I think I'm going to be in trouble for sneaking out last night. My Dad saw me drive up this morning when he was leaving early for work.
What'd you say?
I told him I was sleep driving
I got to see an enormous amount of vagina this morning.
So I'm really hungover walking to work and these douches from comcast on bikes ask if they can take a picture with me to show that they're doing their job. The picture: me, this chick from comcast, i'm holding a 2 ft. pixie stick, a comcast flyer and i'm puking in the parking lot. sounds like their doing a good job!
Had to use Google translator to be able to tell the cleaning lady not to throw away the condoms we have strategically placed throughout the house.
We decided to play beer pong where the loser had to beer bong a pitcher of beer...people just started losing on purpose. It was a bad idea.
Come back.

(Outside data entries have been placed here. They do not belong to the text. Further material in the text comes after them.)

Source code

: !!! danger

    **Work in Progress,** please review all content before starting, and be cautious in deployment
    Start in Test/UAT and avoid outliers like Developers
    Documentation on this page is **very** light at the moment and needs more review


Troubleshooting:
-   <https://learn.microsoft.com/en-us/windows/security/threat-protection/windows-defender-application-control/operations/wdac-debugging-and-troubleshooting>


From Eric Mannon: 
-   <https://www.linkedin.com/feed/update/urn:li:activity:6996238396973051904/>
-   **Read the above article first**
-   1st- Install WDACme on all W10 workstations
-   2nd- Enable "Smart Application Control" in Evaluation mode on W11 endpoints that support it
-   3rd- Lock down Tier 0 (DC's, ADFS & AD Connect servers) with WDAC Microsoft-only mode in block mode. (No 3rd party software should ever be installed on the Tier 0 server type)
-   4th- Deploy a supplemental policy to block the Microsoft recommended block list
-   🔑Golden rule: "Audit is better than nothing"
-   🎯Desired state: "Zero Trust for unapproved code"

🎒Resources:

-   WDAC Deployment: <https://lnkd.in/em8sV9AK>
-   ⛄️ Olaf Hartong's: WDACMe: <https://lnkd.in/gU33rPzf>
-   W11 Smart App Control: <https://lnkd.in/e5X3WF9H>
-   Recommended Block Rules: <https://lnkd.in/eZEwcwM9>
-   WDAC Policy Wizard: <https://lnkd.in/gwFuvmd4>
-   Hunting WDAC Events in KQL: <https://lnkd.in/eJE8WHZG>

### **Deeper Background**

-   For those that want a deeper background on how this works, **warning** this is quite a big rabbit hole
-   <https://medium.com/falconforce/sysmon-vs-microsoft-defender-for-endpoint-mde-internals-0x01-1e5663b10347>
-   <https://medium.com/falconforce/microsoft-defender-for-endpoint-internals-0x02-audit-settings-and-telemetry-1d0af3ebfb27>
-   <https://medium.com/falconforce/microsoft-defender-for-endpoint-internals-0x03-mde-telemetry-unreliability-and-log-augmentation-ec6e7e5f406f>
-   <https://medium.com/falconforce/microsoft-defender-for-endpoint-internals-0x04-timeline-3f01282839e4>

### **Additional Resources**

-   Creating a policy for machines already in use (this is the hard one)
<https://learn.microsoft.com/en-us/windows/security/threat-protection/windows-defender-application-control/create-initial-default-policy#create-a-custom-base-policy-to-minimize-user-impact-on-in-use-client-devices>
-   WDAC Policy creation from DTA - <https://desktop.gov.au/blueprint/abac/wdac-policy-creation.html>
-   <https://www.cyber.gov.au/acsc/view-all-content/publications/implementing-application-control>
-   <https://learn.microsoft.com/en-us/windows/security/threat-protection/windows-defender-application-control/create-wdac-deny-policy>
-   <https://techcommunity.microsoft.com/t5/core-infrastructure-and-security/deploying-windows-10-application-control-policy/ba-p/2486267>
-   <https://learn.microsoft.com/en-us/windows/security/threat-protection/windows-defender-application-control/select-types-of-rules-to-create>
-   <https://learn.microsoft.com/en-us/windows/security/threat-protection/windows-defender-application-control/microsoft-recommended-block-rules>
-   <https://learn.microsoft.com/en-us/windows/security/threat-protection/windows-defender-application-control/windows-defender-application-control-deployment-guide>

She's looking through naked pics of his exes on his phone and questioning him about them and I'm too drunk to walk away.
I think that's the first time Navy dress blues and a Ninja Turtles onesie have been involved in the same makeout.
The girl in the stall next to me is puking her brains out, I'd say she had just a good a weekend as us
I gave her some alkaseltzer ad she looked at me lke I was god
When do you want to get tanked and forget our entire college education?
How dare you question the sanctity of Chocolate-and-Porn day
Had to leave my skype meeting to vomit. I'm obviously ready for the real world.
if he ever tells me he loves me when we are sober, i am a goner. just fyi.
He caught a Pokemon on my head while I sucked him off. I think I need to marry him.
I'm drunk and kinda wanna go home but now I have to go have more sex, my boxers are in the dryer
He made me pay for half of dinner. Fucking feminist revolution.